I dabble in scriptwriting, with a comedy about a single Mum discovering kink and following her journey to becoming a Mistress, getting some interest from production companies. I've been thinking about a mainstream comedy chastity movie. You can make it mainstream by making the "star" locked in a full belt so no naughty bits to show! My initial idea is about a good-looking guy married to a successful business woman, he's out being a bad boy and gets caught. He relies on his wife financially in a big way, so the only way for her to stay with him is to keep him locked since she's lost trust in him. That then opens up a whole set of situations as he tries to live a regular life in a full belt. I'd love to get thoughts and ideas from this very creative community. Maybe the thoughts are that I'm wasting my time, but I would very much like to hear from folk. It could be a lot of fun: What happens to him? What happens to him/them at the end? Is the Hollywood ending him unlocked? Or that he's happily locked forever? Is there a better/funnier situation that leads him to being locked in the first place? Does it need him being a bad boy or could it just be his wife is strong and just wants him locked? If you're feeling imaginative I'd love to hear your ideas
I think a group of wives clubbing together discussing their errant husbands. One shows them images of chastity on the net. They form their plans. like good wives club. I think that's the name of a movie from the 80s
slight improvement. Only 1 husband cheating. One woman shows wife and other 2 belt. All 3 encouraging wife to lock him. ending. 2nd woman comes to group and says her husband is cheating.
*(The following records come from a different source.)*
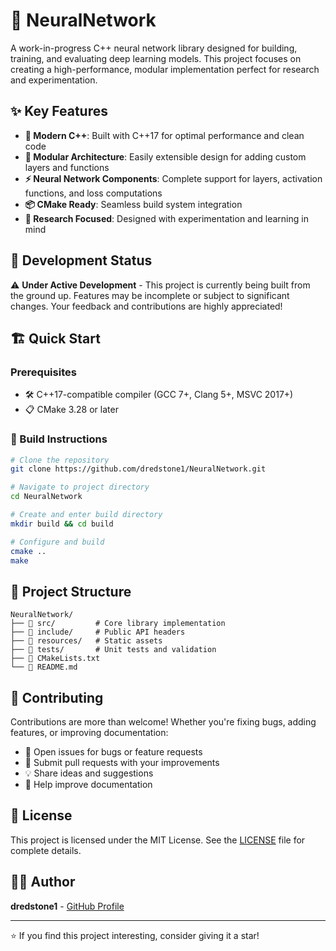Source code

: # 🧠 NeuralNetwork

A work-in-progress C++ neural network library designed for building, training, and evaluating deep learning models. This project focuses on creating a high-performance, modular implementation perfect for research and experimentation.

## ✨ Key Features

- **🚀 Modern C++**: Built with C++17 for optimal performance and clean code
- **🔧 Modular Architecture**: Easily extensible design for adding custom layers and functions
- **⚡ Neural Network Components**: Complete support for layers, activation functions, and loss computations
- **📦 CMake Ready**: Seamless build system integration
- **🎯 Research Focused**: Designed with experimentation and learning in mind

## 🚧 Development Status

⚠️ **Under Active Development** - This project is currently being built from the ground up. Features may be incomplete or subject to significant changes. Your feedback and contributions are highly appreciated!

## 🏗️ Quick Start

### Prerequisites

- 🛠️ C++17-compatible compiler (GCC 7+, Clang 5+, MSVC 2017+)
- 📋 CMake 3.28 or later

### 🔨 Build Instructions

```bash
# Clone the repository
git clone https://github.com/dredstone1/NeuralNetwork.git

# Navigate to project directory
cd NeuralNetwork

# Create and enter build directory
mkdir build && cd build

# Configure and build
cmake ..
make
```

## 📁 Project Structure

```
NeuralNetwork/
├── 📂 src/         # Core library implementation
├── 📂 include/     # Public API headers
├── 📂 resources/   # Static assets
├── 📂 tests/       # Unit tests and validation
├── 📄 CMakeLists.txt
└── 📖 README.md
```

## 🤝 Contributing

Contributions are more than welcome! Whether you're fixing bugs, adding features, or improving documentation:

- 🐛 Open issues for bugs or feature requests
- 🔀 Submit pull requests with your improvements
- 💡 Share ideas and suggestions
- 📖 Help improve documentation

## 📄 License

This project is licensed under the MIT License. See the [LICENSE](LICENSE) file for complete details.

## 👨‍💻 Author

**dredstone1** - [GitHub Profile](https://github.com/dredstone1)

---

⭐ If you find this project interesting, consider giving it a star!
Thanks Giles, it's just that I'm short on ideas! Was hoping to capture funny stories from real life experiences.... I know there are number buried in the forums here so a bit of work to be done ;-)
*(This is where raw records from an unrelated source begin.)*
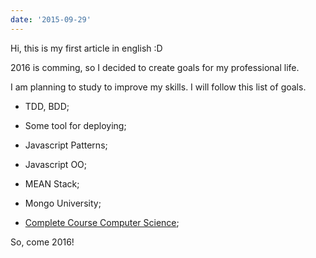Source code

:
```yaml
---
date: '2015-09-29'
---
```


Hi, this is my first article in english :D

2016 is comming, so I decided to create goals for my professional life.

I am planning to study to improve my skills. I will follow this list of goals.

- TDD, BDD;

- Some tool for deploying;

- Javascript Patterns;
- Javascript OO;
- MEAN Stack;
- Mongo University;
- [Complete Course Computer Science](https://github.com/open-source-society/computer-science);

So, come 2016!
Here's an idea. I think he whould wear a Latowski. http://news.softpedia.com/news/The-...Men-Torture-Instrument-or-Sex-Toy-65603.shtml A female neighbour who deals with a war injuries charity bumps into him and knocks his belt and get it into her head that he is a war hero who has lost his genitals and pelvic bone in Iraq. You could have fun with her appearing every now and confusing the hell out of everyone with her polite beating around the bust conversations. You may want the women to put her straight maybe.